[PATCH] D13710: New X86 FMA3*_Int opcodes for scalar FMA intrinsics.

Wed Oct 28 09:46:16 PDT 2015

Hi Elena,

> On Oct 28, 2015, at 6:43 AM, Elena Demikhovsky <elena.demikhovsky at intel.com> wrote:
> 
> delena added a subscriber: delena.
> delena added a comment.
> 
> Is it possible to convert intrinsic to FMA node in DAG lowering phase, like we did in X86IntrinsicInfo.h?

I think the point of the patch is to keep those intrinsic around to emphasize that the user wants a different semantic than that instructions that are generated by the compiler.
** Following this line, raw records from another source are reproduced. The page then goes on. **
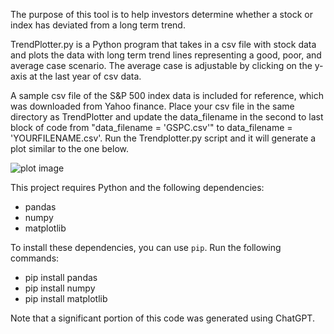 The purpose of this tool is to help investors determine whether a stock or index has deviated from a long term trend.

TrendPlotter.py is a Python program that takes in a csv file with stock data and plots the data with long term trend lines representing a good, poor, and average case scenario. The average case is adjustable by clicking on the y-axis at the last year of csv data. 

A sample csv file of the S&P 500 index data is included for reference, which was downloaded from Yahoo finance. Place your csv file in the same directory as TrendPlotter and update the data_filename in the second to last block of code from "data_filename = 'GSPC.csv'" to data_filename = 'YOURFILENAME.csv'. Run the Trendplotter.py script and it will generate a plot similar to the one below.

![plot image](https://github.com/NuncObdurat/financialtools/blob/main/Stock%20Analysis/GSPCanalysis.png)

This project requires Python and the following dependencies:

- pandas
- numpy
- matplotlib

To install these dependencies, you can use `pip`. Run the following commands:

- pip install pandas
- pip install numpy
- pip install matplotlib

Note that a significant portion of this code was generated using ChatGPT.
I.e., when the intrinsic is used we want to copy the high bits of the first source into the destination, whereas for the plain instruction, we do not have this constraint.
I admit that this sounds like a workaround to a bug in the model of the instruction, but current we have no good way to model that properly.

Cheers,
Q.

> 
> 
> ================
> Comment at: llvm/lib/Target/X86/X86InstrInfo.cpp:1737
> @@ -1736,2 +1736,3 @@
>     { X86::VFMADDSSr231r,         X86::VFMADDSSr231m,         TB_ALIGN_NONE },
> +    { X86::VFMADDSSr231r_Int,     X86::VFMADDSSr231m_Int,     TB_ALIGN_NONE },
>     { X86::VFMADDSDr231r,         X86::VFMADDSDr231m,         TB_ALIGN_NONE },
> ----------------
> Do you have a test that checks memory folding of intrinsic?
> 
> ================
> Comment at: llvm/test/CodeGen/X86/fma-intrinsics-phi-213-to-231.ll:171
> @@ +170,3 @@
> +; CHECK-NEXT: retq
> +define <4 x float> @fmaddsubps_loop_128(i32 %iter, <4 x float> %a, <4 x float> %b, <4 x float> %c) {
> +entry:
> ----------------
> Why do you need so long test in order to check only one operation? The comment is related to all tests.
> 
> 
> http://reviews.llvm.org/D13710
> 
> 
>